Nik Welter, écrivain, dramaturge, poète et critique littéraire.

Nikolaus « Nik » Welter (2 janvier 1871, Mersch – 13 juillet 1951, Luxembourg-Ville ) était un écrivain, dramaturge, poète, professeur, critique littéraire (langues germanique et romane) et homme d’État luxembourgeois . Il a écrit principalement en allemand . Il a également été ministre de l’Éducation dans le gouvernement d’ Émile Reuter .

Après ses études universitaires à Louvain , Paris , Bonn et Berlin , il devient professeur à Diekirch (1897-1906) puis à l’ Athénée de Luxembourg à Luxembourg-Ville (1906-1918).

Welter a écrit principalement des pièces de théâtre et de la poésie. Son œuvre Griselinde (1901) a inspiré le compositeur luxembourgeois Alfred Kowalsky pour écrire l’opéra du même nom. D’autres travaux bien connus sont Die Söhne des Öslings , Goethes Husar , Der Abtrünnige , le professeur Forster et Lene Frank.

Dès son plus jeune âge, Nik Welter s’est engagé dans le Félibrige, mouvement de poètes en Provence, et a été en contact avec les membres du Felibertum félibrige : Frédéric Mistral, Joseph Roumanille et Théodore Aubanel. Il est souvent chez Mistral dans les Bouches-du-Rhône et est emmené dans le cercle des Féliber. De la même manière, il a également rencontré des romanistes allemands tels qu’Eduard Koschwitz et August Bertuch. Avec les deux romanistes allemands, il a fait campagne avec succès pour que Frédéric Mistral obtienne le prix Nobel de littérature en 1904.

Welter, carte maximum, Luxembourg.

Nik Welter a relaté ses voyages en Provence et en Tunisie dans le livre Hohe Sonnentage . Dans son livre Im Werden und Wachsen , il raconte son enfance à Mersch. Il est l’auteur du premier livre scolaire luxembourgeois Le Luxembourgeois et sa littérature .


Welter a étudié aux universités de Louvain, Paris, Bonn et Berlin.
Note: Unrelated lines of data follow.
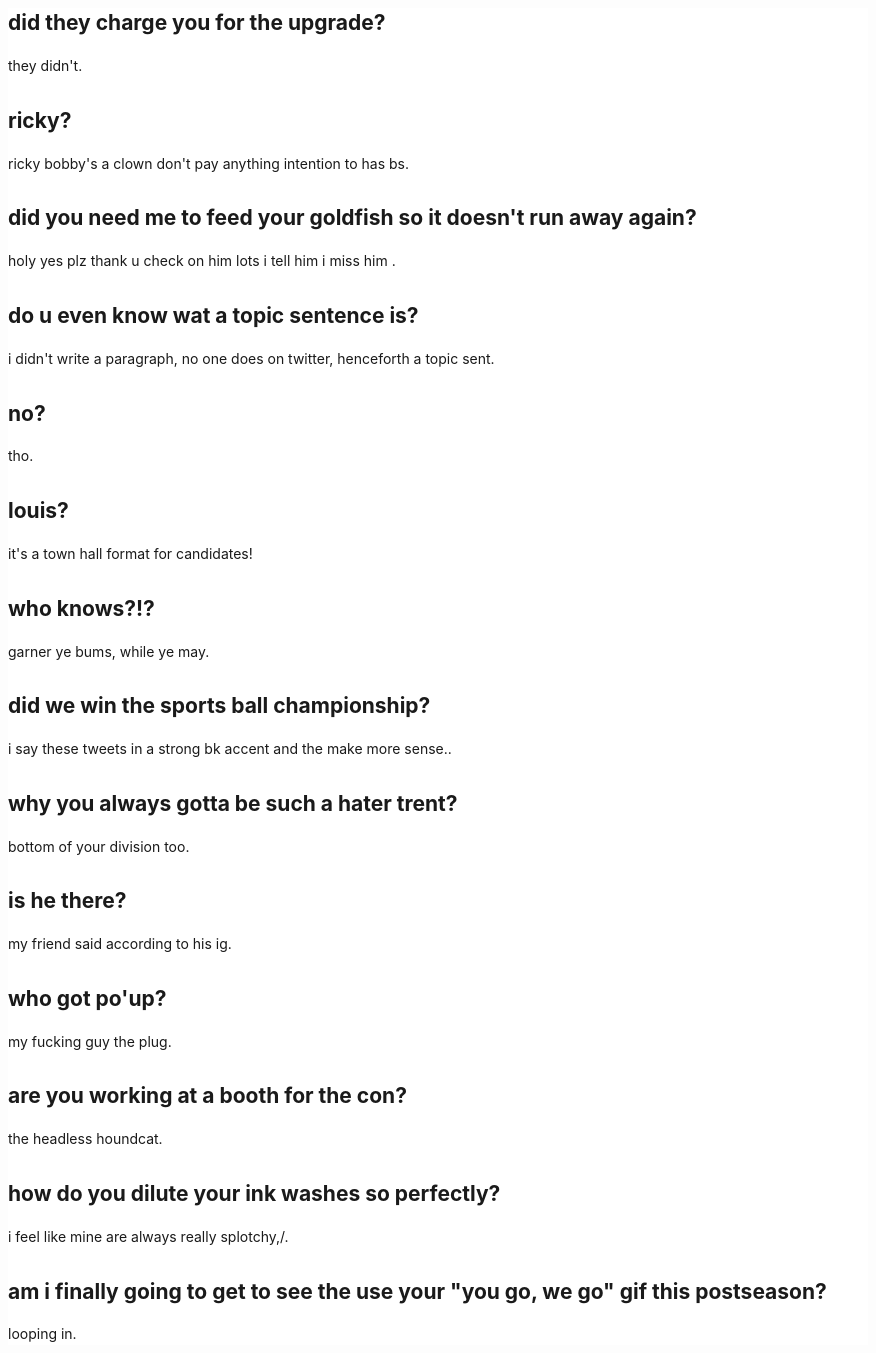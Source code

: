 ## did they charge you for the upgrade?
they didn't.

## ricky?
ricky bobby's a clown don't pay anything intention to has bs.

## did you need me to feed your goldfish so it doesn't run away again?
holy yes plz thank u check on him lots  i tell him i miss him .

## do u even know wat a topic sentence is?
i didn't write a paragraph, no one does on twitter, henceforth a topic sent.

## no?
tho.

## louis?
it's a town hall format for candidates!

## who knows?!?
garner ye bums, while ye may.

## did we win the sports ball championship?
i say these tweets in a strong bk accent and the make more sense..

## why you always gotta be such a hater trent?
bottom of your division too.

## is he there?
my friend said according to his ig.

## who got po'up?
my fucking guy the plug.

## are you working at a booth for the con?
the headless houndcat.

## how do you dilute your ink washes so perfectly?
i feel like mine are always really splotchy,/.

## am i finally going to get to see the use your "you go, we go" gif this postseason?
looping in.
Il s’oriente ensuite vers la profession enseignante et est enseignant à Diekirch puis à l’ Athénée de Luxembourg. Pendant le règne d’Émile Reuters (gouvernement Reuter) Welter était 1918-1921 ministre de l’Éducation. Il n’appartenait à aucun parti. En tant qu’auteur, Welter a écrit des pièces de théâtre et de la poésie, ainsi que des œuvres commandées telles que “l’histoire de la littérature française” de 1909 pour le compte de l’ Université de Marburg .
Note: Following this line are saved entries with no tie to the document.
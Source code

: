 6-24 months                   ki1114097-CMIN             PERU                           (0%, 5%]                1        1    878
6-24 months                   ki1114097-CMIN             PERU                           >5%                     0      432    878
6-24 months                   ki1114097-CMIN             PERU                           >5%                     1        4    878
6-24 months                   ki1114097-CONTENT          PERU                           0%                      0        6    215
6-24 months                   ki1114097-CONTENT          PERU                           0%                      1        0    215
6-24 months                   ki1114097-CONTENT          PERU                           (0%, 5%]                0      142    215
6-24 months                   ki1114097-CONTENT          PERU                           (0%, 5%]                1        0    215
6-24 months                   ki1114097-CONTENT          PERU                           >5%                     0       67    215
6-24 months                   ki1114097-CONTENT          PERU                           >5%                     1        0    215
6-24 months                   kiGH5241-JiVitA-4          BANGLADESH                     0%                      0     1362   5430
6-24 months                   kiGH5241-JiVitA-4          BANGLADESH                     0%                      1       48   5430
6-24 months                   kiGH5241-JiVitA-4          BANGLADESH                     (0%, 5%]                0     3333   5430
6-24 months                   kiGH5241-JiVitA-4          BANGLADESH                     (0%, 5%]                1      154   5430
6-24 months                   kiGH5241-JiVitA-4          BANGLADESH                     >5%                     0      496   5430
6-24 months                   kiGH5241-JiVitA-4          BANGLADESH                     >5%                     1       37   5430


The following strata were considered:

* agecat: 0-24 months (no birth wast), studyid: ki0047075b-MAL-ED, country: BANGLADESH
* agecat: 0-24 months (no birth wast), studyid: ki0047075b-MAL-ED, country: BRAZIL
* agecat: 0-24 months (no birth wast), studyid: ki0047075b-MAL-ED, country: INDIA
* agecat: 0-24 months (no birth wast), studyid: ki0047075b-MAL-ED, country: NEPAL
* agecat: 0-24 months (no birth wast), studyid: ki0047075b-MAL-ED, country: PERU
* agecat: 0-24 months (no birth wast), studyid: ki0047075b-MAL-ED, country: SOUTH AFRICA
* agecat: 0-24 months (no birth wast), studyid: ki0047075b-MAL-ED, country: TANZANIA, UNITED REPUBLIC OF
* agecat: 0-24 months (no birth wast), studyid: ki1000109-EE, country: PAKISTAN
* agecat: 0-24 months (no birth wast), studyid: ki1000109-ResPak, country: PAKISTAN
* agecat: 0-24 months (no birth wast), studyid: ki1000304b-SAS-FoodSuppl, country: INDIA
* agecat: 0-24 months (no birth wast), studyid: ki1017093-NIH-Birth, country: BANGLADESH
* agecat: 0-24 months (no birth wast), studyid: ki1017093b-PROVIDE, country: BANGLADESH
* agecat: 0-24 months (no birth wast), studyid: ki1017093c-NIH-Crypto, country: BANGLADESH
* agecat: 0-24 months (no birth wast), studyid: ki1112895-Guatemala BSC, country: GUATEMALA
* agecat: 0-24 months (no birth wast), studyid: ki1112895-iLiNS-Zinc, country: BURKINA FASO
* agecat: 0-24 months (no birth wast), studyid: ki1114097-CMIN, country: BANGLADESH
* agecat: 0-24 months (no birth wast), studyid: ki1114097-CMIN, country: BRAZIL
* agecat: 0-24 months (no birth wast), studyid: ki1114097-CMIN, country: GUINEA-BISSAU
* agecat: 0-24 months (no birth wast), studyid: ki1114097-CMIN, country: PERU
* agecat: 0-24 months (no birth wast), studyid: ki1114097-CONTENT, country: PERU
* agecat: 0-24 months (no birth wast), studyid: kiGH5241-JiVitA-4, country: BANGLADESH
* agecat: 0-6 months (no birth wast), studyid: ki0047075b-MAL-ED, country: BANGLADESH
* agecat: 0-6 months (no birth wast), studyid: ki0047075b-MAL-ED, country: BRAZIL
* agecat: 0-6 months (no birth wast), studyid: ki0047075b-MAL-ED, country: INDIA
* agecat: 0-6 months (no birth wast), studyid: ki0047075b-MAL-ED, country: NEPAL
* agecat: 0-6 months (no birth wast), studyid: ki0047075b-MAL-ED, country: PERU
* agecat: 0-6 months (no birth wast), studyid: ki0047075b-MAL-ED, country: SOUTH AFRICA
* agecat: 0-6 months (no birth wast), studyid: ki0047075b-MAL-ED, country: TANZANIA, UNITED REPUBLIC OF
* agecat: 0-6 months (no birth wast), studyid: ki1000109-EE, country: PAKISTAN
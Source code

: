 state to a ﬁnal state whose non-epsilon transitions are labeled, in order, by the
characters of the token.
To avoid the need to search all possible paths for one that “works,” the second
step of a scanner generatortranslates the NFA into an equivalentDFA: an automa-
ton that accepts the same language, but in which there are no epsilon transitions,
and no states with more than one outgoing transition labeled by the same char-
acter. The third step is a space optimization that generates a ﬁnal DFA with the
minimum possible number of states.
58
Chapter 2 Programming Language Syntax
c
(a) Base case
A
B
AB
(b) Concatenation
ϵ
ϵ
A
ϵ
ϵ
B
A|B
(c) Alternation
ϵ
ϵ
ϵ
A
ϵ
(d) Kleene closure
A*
Welter écrivait presque exclusivement en allemand . Son drame  “Griselinde” (1901) a servi de livret au compositeur luxembourgeois Alfred Kowalsky pour son opéra du même nom. Au tournant du siècle, Welters s’intéressait aux thèmes de la mythologie et de l’histoire luxembourgeoises, en particulier de l’école de Félibrige, revigorant la littérature dans la minorité française “langue d’oc”, le provençal. Il correspondit avec des romanistes allemands célèbres comme Eduard Koschwitz et August Bertuch et voyagea deux fois à Maillane ( Bouches-du-Rhône ) chez Frédéric Mistral (Mistral Frederi), le “chef de file” de ce mouvement. En tant que l’un des romanistes allemands, il n’était pas indifférent aux efforts que l’attribution du 1904Le prix Nobel de littérature a conduit à Mistral. En rapporte Welter dans son carnet de voyage « Les jours de Hohesonne. Un livre de vacances de Provence et de Tunisie » (1912).

Source : Wikipédia.

Laisser un commentaire

Votre adresse e-mail ne sera pas publiée. Les champs obligatoires sont indiqués avec *

Ce site utilise Akismet pour réduire les indésirables. En savoir plus sur comment les données de vos commentaires sont utilisées.